In Smash Cops, you simply push the back of your car with your finger to make it move. Using the same finger, you can change speed and make the car turn, spin and swerve however you want it to. It seems so obvious now, as it is exactly how you played with toy cars when you were a kid.
It is not only far more intuitive than any other touch screen alternative for top down/isometric 3D racing games, but I’m having more fun playing this way than I am with Reckless Racing’s physical controls on the Xperia Play, and that is saying something. It just feels great to push the little cars along, and the end result is a game that is brilliant, brilliant fun.
The game looks and plays like one of those live police chase videos that you see on TV, but with added effects and camera angles. You take control of a variety of cop vehicles and must track down and take out the criminals with chases taking place on a large and well detailed city.
The game is viewed from the perspective of a helicopter following the chase, and it is here that I have a small criticism, as the camera angle when you change direction too quickly can be a little slow to keep up. It isn’t a deal breaker by any means, and it is something you definitely get used to, but I feel there could be improvements here.

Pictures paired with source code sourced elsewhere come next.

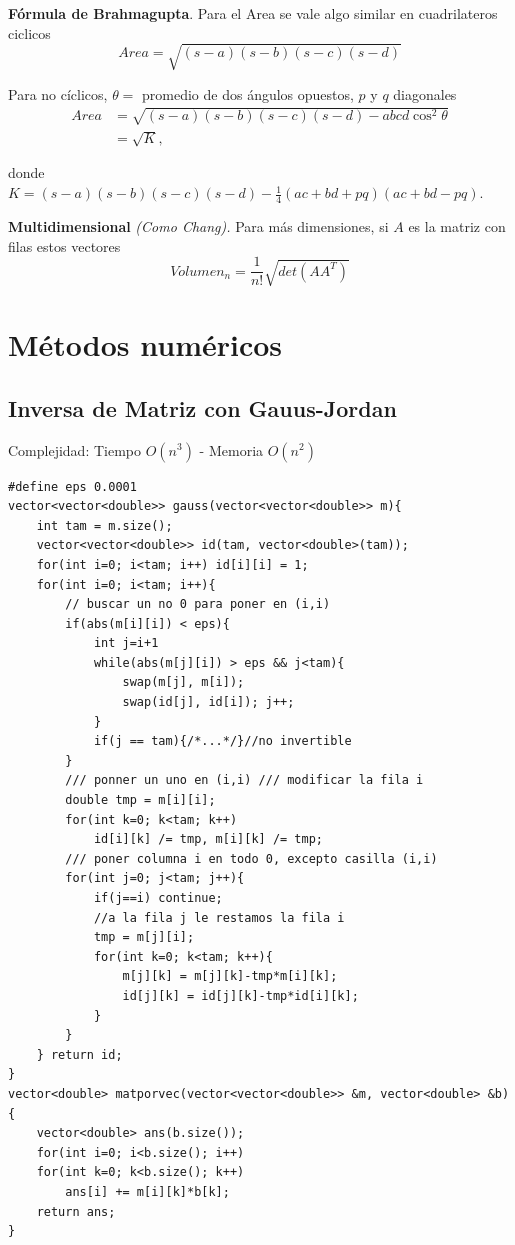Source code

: \documentclass[10pt,spanish,mexico]{article}
\newcommand{\Pa}[1]{\left( #1 \right)}
\numberwithin{equation}{section}
\begin{document}
\begin{multicols}{2}
\textbf{Fórmula de Brahmagupta}. Para el Area se vale algo similar en cuadrilateros ciclicos
\begin{equation*}
    Area = \sqrt{(s-a)(s-b)(s-c)(s-d)}
\end{equation*}

Para no cíclicos, $\theta=$ promedio de dos ángulos opuestos, $p$ y $q$ diagonales
\begin{align*}
    Area &= \sqrt{(s-a)(s-b)(s-c)(s-d)-abcd \cos^2\theta}\\
    &=\sqrt{K},
\end{align*}

donde $K = (s-a)(s-b)(s-c)(s-d) - \frac{1}{4}(ac+bd+pq)(ac+bd-pq)$.

\textbf{Multidimensional} \textit{(Como Chang).} Para más dimensiones, si $A$ es la matriz con filas estos vectores
\begin{equation*}
    Volumen_n = \frac{1}{n!} \sqrt{det\Pa{AA^T}}
\end{equation*}


\hrulefill
\section{Métodos numéricos}
\subsection{Inversa de Matriz con Gauus-Jordan}
Complejidad: Tiempo $O\left(n^3\right)$ - Memoria $O\left(n^2\right)$
\begin{verbatim}
#define eps 0.0001
vector<vector<double>> gauss(vector<vector<double>> m){
    int tam = m.size();
    vector<vector<double>> id(tam, vector<double>(tam));
    for(int i=0; i<tam; i++) id[i][i] = 1;
    for(int i=0; i<tam; i++){
        // buscar un no 0 para poner en (i,i)
        if(abs(m[i][i]) < eps){
            int j=i+1
            while(abs(m[j][i]) > eps && j<tam){
                swap(m[j], m[i]);
                swap(id[j], id[i]); j++;
            }
            if(j == tam){/*...*/}//no invertible
        }
        /// ponner un uno en (i,i) /// modificar la fila i
        double tmp = m[i][i];
        for(int k=0; k<tam; k++)
            id[i][k] /= tmp, m[i][k] /= tmp;
        /// poner columna i en todo 0, excepto casilla (i,i)
        for(int j=0; j<tam; j++){
            if(j==i) continue;
            //a la fila j le restamos la fila i
            tmp = m[j][i];
            for(int k=0; k<tam; k++){
                m[j][k] = m[j][k]-tmp*m[i][k];
                id[j][k] = id[j][k]-tmp*id[i][k];
            }
        }
    } return id;
}
vector<double> matporvec(vector<vector<double>> &m, vector<double> &b){
    vector<double> ans(b.size());
    for(int i=0; i<b.size(); i++)
    for(int k=0; k<b.size(); k++)
        ans[i] += m[i][k]*b[k];
    return ans;
}
\end{verbatim}


\end{multicols}
\end{document}
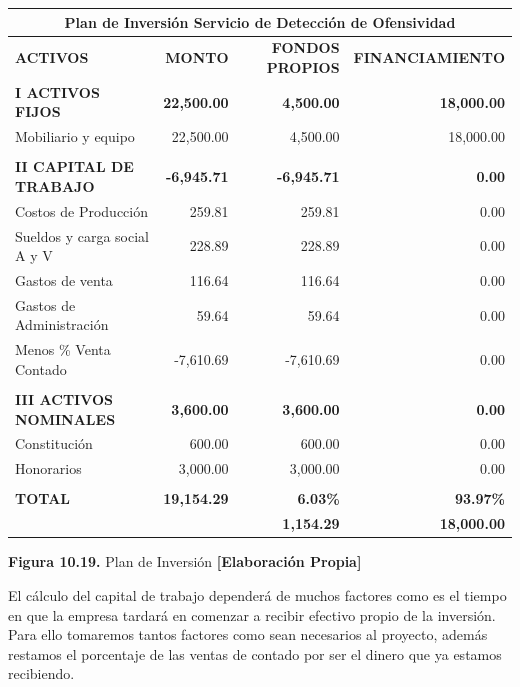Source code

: \begin{table}[H]
\centering
\scriptsize
\renewcommand{\arraystretch}{1.15}
\setlength{\tabcolsep}{7pt}
\begin{tabular}{|l|r|r|r|}
\hline
\multicolumn{4}{|c|}{\textbf{Plan de Inversión Servicio de Detección de Ofensividad}} \\ \hline
\textbf{ACTIVOS} & \textbf{MONTO} & \textbf{FONDOS PROPIOS} & \textbf{FINANCIAMIENTO} \\ \hline
\textbf{I ACTIVOS FIJOS} & \textbf{22,500.00} & \textbf{4,500.00} & \textbf{18,000.00} \\ \hline
Mobiliario y equipo & 22,500.00 & 4,500.00 & 18,000.00 \\ \hline
 &  &  &  \\[-0.25cm] \hline
\textbf{II CAPITAL DE TRABAJO} & \textbf{-6,945.71} & \textbf{-6,945.71} & \textbf{0.00} \\ \hline
Costos de Producción & 259.81 & 259.81 & 0.00 \\ \hline
Sueldos y carga social A y V & 228.89 & 228.89 & 0.00 \\ \hline
Gastos de venta & 116.64 & 116.64 & 0.00 \\ \hline
Gastos de Administración & 59.64 & 59.64 & 0.00 \\ \hline
Menos \% Venta Contado & -7,610.69 & -7,610.69 & 0.00 \\ \hline
 &  &  &  \\[-0.25cm] \hline
\textbf{III ACTIVOS NOMINALES} & \textbf{3,600.00} & \textbf{3,600.00} & \textbf{0.00} \\ \hline
Constitución & 600.00 & 600.00 & 0.00 \\ \hline
Honorarios & 3,000.00 & 3,000.00 & 0.00 \\ \hline
 &  &  &  \\[-0.25cm] \hline
\textbf{TOTAL} & \textbf{19,154.29} & \textbf{6.03\%} & \textbf{93.97\%} \\ \hline
 &  & \textbf{1,154.29} & \textbf{18,000.00} \\ \hline
\end{tabular}

\vspace{0.2cm}
\textbf{Figura 10.19.} Plan de Inversión \textbf{[Elaboración Propia]}
\end{table}

El cálculo del capital de trabajo dependerá de muchos factores como es el tiempo en que la empresa tardará en comenzar a recibir efectivo propio de la inversión. Para ello tomaremos tantos factores como sean necesarios al proyecto, además restamos el porcentaje de las ventas de contado por ser el dinero que ya estamos recibiendo.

There are 20 missions to play through, and they do vary in content, but the best ones are where you are simply chasing down getaway vehicles. You can smash into the side of cars with a rechargeable attack, and can perform spins and swipes, with the main target are being the middle of the enemy car. When you do take one out, you are rewarded with a great slow motion view of the car going down. This slow motion view is timed to perfection to stop it from getting annoying, and is a welcome little touch.
The physics engine is impressive, as there can be cars and cones flying everywhere, and all the enemy cars and, indeed your own car seem to have to correct feeling of weight to them, and a lot of the scenery is completely destructible. The game has even better physics if you are playing on an iPhone 4S.
There are fantastic chases, spectacular jumps and plenty of action, but the game never seems to suffer a drop in frame rate, which is especially impresseive when you consider the fact that the free roaming city that the game takes place in is actually pretty large, and the graphics really well detailed. The music is spot on, and the sound effects suitably meaty.
In addition to the 20 missions, there are four mini games to complete all of which are great fun, especially the one where you have to destroy some cars parked up in a lot.
Overall, it has been a long time since I have had so much pure fun with a game. The new controls actually feel revolutionary, you won’t want to go back to standard touch controls after this, and I can see many developers ‘borrowing’ this method for past and future games.
A great action chase game that has great graphics and physics, an incredible new control system and bucketfuls of pure gaming joy. Don’t let this one make a quick getaway, buy it now.